I wish I had bought an immersion blender about 30 years ago. I hated spooning hot soups into the food processor. No matter how small I made the batches, I always got sprays of soup on the counter. And I usually burned myself too. Not so with the immersion blender. It's not just another useless kitchen gadget (and I have plenty of those, too).

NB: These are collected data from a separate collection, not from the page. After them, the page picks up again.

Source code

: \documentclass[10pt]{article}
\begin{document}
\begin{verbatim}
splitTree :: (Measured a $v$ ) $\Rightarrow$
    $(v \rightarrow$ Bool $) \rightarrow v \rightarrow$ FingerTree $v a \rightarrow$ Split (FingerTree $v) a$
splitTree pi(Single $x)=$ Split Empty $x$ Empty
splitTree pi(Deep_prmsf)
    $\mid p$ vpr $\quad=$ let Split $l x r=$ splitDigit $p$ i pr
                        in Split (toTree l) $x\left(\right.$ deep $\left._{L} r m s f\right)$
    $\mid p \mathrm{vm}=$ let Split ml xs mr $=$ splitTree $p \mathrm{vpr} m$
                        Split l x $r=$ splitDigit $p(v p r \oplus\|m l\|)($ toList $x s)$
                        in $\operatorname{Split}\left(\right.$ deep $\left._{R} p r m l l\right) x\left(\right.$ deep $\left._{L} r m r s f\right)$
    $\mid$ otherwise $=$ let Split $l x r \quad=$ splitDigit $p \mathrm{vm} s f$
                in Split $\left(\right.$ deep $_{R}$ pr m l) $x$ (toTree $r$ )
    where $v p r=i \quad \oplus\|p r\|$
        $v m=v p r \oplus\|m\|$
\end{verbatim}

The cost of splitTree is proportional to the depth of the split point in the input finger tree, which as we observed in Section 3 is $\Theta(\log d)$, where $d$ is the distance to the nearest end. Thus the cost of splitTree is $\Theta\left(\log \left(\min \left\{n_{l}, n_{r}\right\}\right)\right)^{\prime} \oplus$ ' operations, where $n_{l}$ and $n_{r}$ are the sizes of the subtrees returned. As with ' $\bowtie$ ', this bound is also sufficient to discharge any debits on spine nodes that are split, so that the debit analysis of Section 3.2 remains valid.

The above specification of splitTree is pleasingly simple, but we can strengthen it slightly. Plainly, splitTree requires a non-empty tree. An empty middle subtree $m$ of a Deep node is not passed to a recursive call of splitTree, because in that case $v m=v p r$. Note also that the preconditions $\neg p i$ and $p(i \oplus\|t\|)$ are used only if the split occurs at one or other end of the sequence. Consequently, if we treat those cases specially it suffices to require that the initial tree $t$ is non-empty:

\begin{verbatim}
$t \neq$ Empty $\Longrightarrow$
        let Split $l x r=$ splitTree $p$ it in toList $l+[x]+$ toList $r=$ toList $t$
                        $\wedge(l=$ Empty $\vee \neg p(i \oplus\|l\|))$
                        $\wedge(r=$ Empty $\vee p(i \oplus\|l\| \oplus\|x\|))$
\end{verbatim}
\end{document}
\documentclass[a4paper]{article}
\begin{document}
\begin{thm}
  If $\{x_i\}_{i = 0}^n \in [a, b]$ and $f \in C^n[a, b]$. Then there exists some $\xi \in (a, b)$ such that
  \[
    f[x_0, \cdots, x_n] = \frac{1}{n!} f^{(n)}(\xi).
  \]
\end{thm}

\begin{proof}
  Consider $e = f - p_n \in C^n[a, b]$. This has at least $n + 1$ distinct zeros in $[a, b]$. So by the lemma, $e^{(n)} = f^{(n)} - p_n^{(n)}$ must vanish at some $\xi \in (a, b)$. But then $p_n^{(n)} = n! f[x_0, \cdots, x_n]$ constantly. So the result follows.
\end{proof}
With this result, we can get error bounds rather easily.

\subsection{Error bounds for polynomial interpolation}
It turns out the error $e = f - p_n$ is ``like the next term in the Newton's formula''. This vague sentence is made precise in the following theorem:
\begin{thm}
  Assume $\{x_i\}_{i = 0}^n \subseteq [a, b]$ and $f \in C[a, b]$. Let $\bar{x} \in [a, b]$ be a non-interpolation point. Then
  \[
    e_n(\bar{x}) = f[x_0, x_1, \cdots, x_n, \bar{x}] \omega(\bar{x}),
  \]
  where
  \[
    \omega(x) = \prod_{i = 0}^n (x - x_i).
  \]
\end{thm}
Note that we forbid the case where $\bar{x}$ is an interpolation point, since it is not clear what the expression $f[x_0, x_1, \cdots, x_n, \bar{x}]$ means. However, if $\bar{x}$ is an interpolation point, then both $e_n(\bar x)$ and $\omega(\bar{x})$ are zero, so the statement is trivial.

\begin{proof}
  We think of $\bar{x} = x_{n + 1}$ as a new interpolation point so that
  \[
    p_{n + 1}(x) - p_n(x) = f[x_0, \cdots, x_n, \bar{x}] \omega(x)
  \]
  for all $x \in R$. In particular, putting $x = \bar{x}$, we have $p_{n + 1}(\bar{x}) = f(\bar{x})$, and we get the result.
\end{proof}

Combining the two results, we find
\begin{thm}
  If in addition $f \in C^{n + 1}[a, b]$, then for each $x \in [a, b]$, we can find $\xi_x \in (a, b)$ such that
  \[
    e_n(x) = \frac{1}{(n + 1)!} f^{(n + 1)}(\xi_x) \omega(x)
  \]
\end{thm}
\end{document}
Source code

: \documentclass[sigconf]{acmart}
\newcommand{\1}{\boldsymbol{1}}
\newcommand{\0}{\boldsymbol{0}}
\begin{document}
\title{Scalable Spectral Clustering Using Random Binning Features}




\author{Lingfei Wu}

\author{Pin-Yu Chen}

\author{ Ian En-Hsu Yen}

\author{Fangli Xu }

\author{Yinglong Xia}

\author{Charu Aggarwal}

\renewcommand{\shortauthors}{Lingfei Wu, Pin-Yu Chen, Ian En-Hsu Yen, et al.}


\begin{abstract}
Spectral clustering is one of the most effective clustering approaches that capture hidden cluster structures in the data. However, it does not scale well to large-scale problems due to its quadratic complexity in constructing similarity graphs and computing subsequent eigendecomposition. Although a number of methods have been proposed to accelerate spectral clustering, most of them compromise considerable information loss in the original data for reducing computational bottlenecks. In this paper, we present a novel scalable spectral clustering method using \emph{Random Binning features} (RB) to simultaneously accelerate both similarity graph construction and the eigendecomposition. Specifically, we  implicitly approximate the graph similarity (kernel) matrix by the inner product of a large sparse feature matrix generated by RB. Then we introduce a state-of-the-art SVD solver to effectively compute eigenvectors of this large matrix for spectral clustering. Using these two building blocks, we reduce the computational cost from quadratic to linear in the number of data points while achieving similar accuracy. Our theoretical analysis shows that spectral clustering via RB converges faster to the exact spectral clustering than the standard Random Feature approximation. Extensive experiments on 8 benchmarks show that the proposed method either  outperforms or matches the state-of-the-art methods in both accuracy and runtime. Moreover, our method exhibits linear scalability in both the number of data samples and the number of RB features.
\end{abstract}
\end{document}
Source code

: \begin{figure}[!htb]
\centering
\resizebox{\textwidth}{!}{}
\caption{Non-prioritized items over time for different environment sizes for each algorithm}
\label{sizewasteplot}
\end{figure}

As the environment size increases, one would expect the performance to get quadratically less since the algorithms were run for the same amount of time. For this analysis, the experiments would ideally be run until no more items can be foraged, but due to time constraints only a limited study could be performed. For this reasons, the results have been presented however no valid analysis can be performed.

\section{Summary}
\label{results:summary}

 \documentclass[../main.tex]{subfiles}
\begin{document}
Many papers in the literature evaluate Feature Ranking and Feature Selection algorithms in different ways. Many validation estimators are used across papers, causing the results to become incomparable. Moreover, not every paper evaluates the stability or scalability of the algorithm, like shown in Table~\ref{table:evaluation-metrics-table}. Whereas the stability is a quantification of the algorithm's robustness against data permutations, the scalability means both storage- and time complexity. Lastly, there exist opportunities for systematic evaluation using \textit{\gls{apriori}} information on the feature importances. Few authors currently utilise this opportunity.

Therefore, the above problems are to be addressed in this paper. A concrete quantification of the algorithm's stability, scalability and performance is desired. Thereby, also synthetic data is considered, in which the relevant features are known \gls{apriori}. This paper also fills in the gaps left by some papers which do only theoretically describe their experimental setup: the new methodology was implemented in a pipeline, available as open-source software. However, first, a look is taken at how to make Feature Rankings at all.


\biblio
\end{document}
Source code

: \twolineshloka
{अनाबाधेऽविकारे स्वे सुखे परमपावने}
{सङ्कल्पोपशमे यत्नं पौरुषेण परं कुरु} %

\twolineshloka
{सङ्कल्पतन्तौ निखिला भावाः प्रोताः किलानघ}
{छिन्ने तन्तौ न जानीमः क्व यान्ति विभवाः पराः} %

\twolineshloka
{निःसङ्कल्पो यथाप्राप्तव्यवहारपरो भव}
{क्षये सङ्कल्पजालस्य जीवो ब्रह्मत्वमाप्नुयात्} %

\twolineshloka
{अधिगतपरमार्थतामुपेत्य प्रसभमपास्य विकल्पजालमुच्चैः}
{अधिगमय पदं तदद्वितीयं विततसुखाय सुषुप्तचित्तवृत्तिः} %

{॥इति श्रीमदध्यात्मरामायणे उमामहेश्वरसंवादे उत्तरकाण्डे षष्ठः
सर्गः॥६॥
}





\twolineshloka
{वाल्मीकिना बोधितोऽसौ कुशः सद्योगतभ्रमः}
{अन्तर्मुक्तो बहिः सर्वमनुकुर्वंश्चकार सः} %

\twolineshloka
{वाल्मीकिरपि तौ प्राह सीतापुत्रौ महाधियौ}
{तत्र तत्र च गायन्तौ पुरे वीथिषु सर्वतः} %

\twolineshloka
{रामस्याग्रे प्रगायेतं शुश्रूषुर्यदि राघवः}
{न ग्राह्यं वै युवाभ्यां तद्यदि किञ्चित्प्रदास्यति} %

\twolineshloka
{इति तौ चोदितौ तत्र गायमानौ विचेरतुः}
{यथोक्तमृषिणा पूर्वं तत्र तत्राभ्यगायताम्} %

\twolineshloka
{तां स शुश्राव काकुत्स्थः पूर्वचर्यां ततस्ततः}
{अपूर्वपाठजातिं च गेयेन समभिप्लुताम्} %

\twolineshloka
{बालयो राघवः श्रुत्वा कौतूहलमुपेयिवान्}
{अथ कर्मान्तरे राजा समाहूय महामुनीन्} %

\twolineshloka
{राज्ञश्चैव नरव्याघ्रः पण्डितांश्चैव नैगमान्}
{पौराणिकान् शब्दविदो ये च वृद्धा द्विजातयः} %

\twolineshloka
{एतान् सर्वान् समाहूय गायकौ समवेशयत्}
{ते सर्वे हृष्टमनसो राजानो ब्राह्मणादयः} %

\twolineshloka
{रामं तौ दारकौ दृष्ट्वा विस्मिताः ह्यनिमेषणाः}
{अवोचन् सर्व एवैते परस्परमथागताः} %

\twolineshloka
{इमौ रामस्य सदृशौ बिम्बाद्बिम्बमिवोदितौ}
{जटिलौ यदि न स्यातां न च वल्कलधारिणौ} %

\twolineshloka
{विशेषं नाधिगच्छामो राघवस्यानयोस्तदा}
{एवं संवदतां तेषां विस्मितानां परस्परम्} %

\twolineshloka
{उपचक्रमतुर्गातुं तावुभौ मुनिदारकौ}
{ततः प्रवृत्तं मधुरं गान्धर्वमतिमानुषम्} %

Maybe my general good feelings over the immersion blender colored my feelings about this soup. Maybe the fact that we ate it on the back porch on a perfect late summer night did too. But I think maybe I liked it so much just because it was very, very good.
















5 comments:

  1. this looks so delicious and perfect for summer dinners on the back porch! i'd better dust off dorie's book and make a batch.

    ReplyDelete
  2. I agree with you on using a bowl to cut the corn, and also, I need to
    get an immersion blender. Yours looks so creamy and smooth, and
    with the delicious looking bread and tomato, it makes for a nice meal.
    Tricia and I both enjoyed this and we will be making it again. Your
    photos are lovely.

    ReplyDelete
  3. ECL,
    Yes, you should, and I never thought I'd be a corn soup booster.

    Nsna,
    When I put the immersion blender on my wish list, I was afraid it would go the way of the peanut butter maker and the yogurt maker, but it really is quite useful.

    ReplyDelete
  4. Agreed completely on the immersion blender. Your bacon looks great!

    ReplyDelete
  5. Immersion blenders are a wonder. I'm so happy I was given one as a gift a number of years ago.